More than $200 million dollars have been poured into the small section of road between 120 and 200 Front Street. The players are Franklin Realty Advisors, which owns the 120 Front Street Tower, Marriott Hotels, and a group called Roseland, a subsidiary of Mack-Cali Realty Corporation
Over the next two years, Front Street is going to evolve, with the Marriott bringing its new, European-inspired AC brand to 200 Front Street, and Roseland building 237 luxury apartment units right next door.

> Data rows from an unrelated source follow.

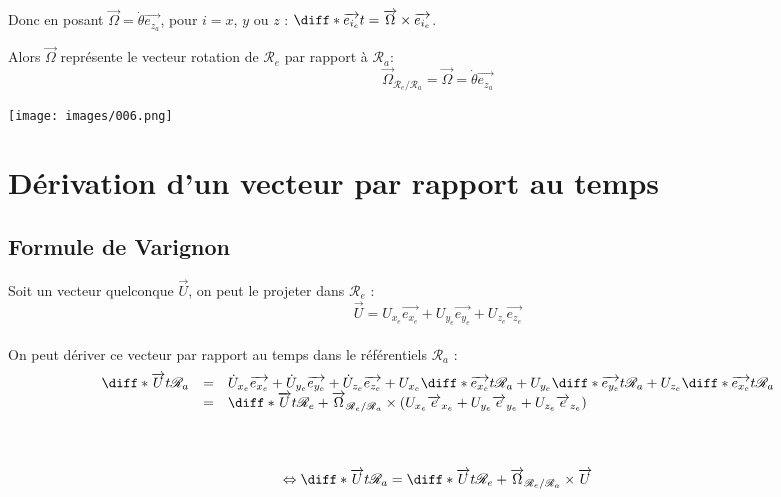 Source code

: \documentclass[a4paper,10pt]{book} %
\begin{document}
\bigskip

Donc en posant $\overrightarrow{\Omega}=\dot{\theta}\overrightarrow{e_{z_a}}$, pour $i=x$, $y$ ou $z$ :
$\diff*{\overrightarrow{e_{i_e}}}{t}{}=\overrightarrow{\Omega}\times \overrightarrow{e_{i_e}}$.

\bigskip

Alors $\overrightarrow{\Omega}$ représente le vecteur rotation de $\mathcal{R}_e$ par rapport à $\mathcal{R}_a$:
$$\overrightarrow{\Omega}_{\mathcal{R}_e/\mathcal{R}_a}=\overrightarrow{\Omega}=\dot{\theta}\overrightarrow{e_{z_a}}$$

\bigskip

\begin{center}\texttt{[image: images/006.png]}\end{center}

\newpage

\section{Dérivation d'un vecteur par rapport au temps}
\subsection{Formule de Varignon}
Soit un vecteur quelconque $\overrightarrow{U}$, on peut le projeter dans $\mathcal{R}_e$ : $$\overrightarrow{U}=U_{x_e}\overrightarrow{e_{x_e}}+U_{y_e}\overrightarrow{e_{y_e}}+ U_{z_e}\overrightarrow{e_{z_e}}$$\\
On peut dériver ce vecteur par rapport au temps dans le référentiels $\mathcal{R}_a$ :\\
$$\begin{array}{rcl}\diff*{\overrightarrow{U}}{t}{\mathcal{R}_a}&=&\dot{U}_{x_e}\overrightarrow{e_{x_e}} +\dot{U}_{y_e}\overrightarrow{e_{y_e}} +\dot{U}_{z_e}\overrightarrow{e_{z_e}} +U_{x_e}\diff*{\overrightarrow{e_{x_e}}}{t}{\mathcal{R}_a} +U_{y_e}\diff*{\overrightarrow{e_{y_e}}}{t}{\mathcal{R}_a} +U_{z_e}\diff*{\overrightarrow{e_{x_e}}}{t}{\mathcal{R}_a}\\
&=&\diff*{\overrightarrow{U}}{t}{\mathcal{R}_e}+\overrightarrow{\Omega}_{\mathcal{R}_e/\mathcal{R}_a}\times (U_{x_e}\overrightarrow{e}_{x_e} +U_{y_e}\overrightarrow{e}_{y_e} +U_{z_e}\overrightarrow{e}_{z_e})\end{array}$$\\\\
$$\Leftrightarrow\diff*{\overrightarrow{U}}{t}{\mathcal{R}_a}=\diff*{\overrightarrow{U}}{t}{\mathcal{R}_e}+\overrightarrow{\Omega}_{\mathcal{R}_e/\mathcal{R}_a}\times \overrightarrow{U}$$\\
\end{document}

Developers like Charles ‘Chip’ Norton, president of Franklin Realty Advisors, are swimming with the flood of investments in order to take advantage of the fine-dining drought currently affecting downtown Worcester, and the anticipated influx of millennials and professionals that should follow the completion of the Marriott and Roseland projects.
Franklin Realty Advisors is in talks with three restaurants, two local establishments and one developing national brand, to fill in vacant spots in the Mercantile Center, which is mostly occupied by UMass Health currently.

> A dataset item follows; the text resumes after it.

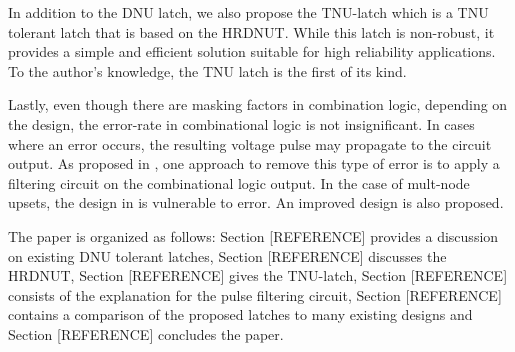 In addition to the DNU latch, we also propose the  TNU-latch which is a TNU tolerant latch that is based on the HRDNUT. While this latch is non-robust, it provides a simple and efficient solution suitable for high reliability applications. To the author's knowledge, the TNU latch is the first of its kind. 

Lastly, even though there are masking factors in combination logic, depending on the design, the error-rate in combinational logic is not insignificant. In cases where an error occurs, the resulting voltage pulse may propagate to the circuit output. As proposed in \cite{FERST}, one approach to remove this type of error is to apply a filtering circuit on the combinational logic output. In the case of mult-node upsets, the design in \cite{FERST} is vulnerable to error. An improved design is also proposed. 

The paper is organized as follows: Section [REFERENCE] provides a discussion on existing DNU tolerant latches, Section [REFERENCE] discusses the HRDNUT, Section [REFERENCE] gives the TNU-latch, Section [REFERENCE] consists of the explanation for the pulse filtering circuit, Section [REFERENCE] contains a comparison of the proposed latches to many existing designs and Section [REFERENCE] concludes the paper.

“We’re trying to be part of the food renaissance,” Norton said. “The restaurant mecca is on Shrewsbury Street, and we’re trying to get that on the Mercantile.”
Norton’s group timed their Mercantile Center expansion with land acquisitions made by the Marriott and Roseland. With hundreds of millions being spent right next door, the Mercantile Center will have more leverage to attract high-profile tenants.

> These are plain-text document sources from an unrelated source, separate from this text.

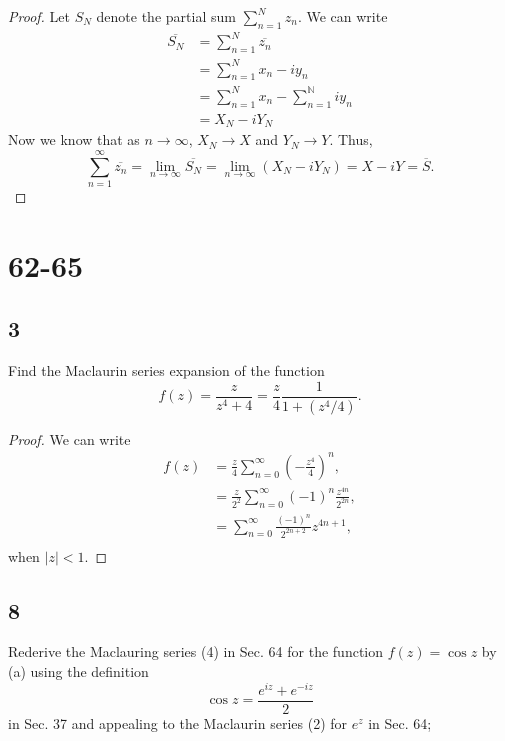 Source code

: \documentclass{article}
\newcommand{\N}{\mathbb{N}}
\begin{document}
\begin{proof}
    Let $S_N$ denote the partial sum $\sum_{n=1}^N z_n$. We can write
    \begin{align*}
        \overline{S_N} & = \sum_{n=1}^N \overline{z_n}            \\
                       & = \sum_{n=1}^N x_n - iy_n                \\
                       & =  \sum_{n=1}^N x_n - \sum_{n=1}^\N iy_n \\
                       & = X_N - iY_N
    \end{align*}
    Now we know that as $n\rightarrow\infty$, $X_N\rightarrow X$ and
    $Y_N\rightarrow Y$. Thus,
    \begin{equation*}
        \sum_{n=1}^\infty \overline{z_n} =
        \lim_{n\rightarrow\infty} \overline{S_N} =
        \lim_{n\rightarrow\infty} (X_N - iY_N) = X - iY = \overline{S}.
    \end{equation*}
\end{proof}

\section*{62-65}
\subsection*{3} %
Find the Maclaurin series expansion of the function
\begin{equation*}
    f(z) = \frac{z}{z^4 + 4} = \frac{z}{4}\frac{1}{1 + (z^4/4)}.
\end{equation*}

\begin{proof}
    We can write
    \begin{align*}
        f(z) & = \frac{z}{4}\sum_{n=0}^\infty (-\frac{z^4}{4})^n,                \\
             & = \frac{z}{2^2} \sum_{n = 0}^\infty (-1)^n \frac{z^{4n}}{2^{2n}}, \\
             & = \sum_{n=0}^\infty \frac{(-1)^n}{2^{2n + 2}}z^{4n+1},            \\
    \end{align*}
    when $|z| < 1$.
\end{proof}

\subsection*{8}
Rederive the Maclauring series (4) in Sec. 64 for the function $f(z) = \cos z$ by
(a) using the definition \[\cos z = \frac{e^{iz} + e^{-iz}}{2}\] in Sec. 37
and appealing to the Maclaurin series (2) for $e^z$ in Sec. 64;
\end{document}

“Two years ago, we would have never gotten any nationals,” Norton said.
They are also in talks with a tenant to rent out another section of office space, which is motivating their aggressive renovation of their Mercantile Center lobbies.
The total project has cost the group $72 million so far, and over the next six to 12 months they plan to spend another $20 million renovating the lobby, restaurant areas, and the facade of the Mercantile Center.
Currently, the Mercantile Center houses 1,200 employees, and Norton expects that number to increase to 2,000 when the office is completed within the next two years.
The Mercantile Center has slowly worked to bring people to its open plaza area, inviting food trucks to visit weekly, and opening up chairs and tables.
Facing the open plaza is the historic Foothills Theater, which they are currently pondering uses for.
“We don’t know what we want to do with it. However, the Hanover has been successful,” Norton said. “Is there a fit for a small theater like that downtown? We don’t know, yet.”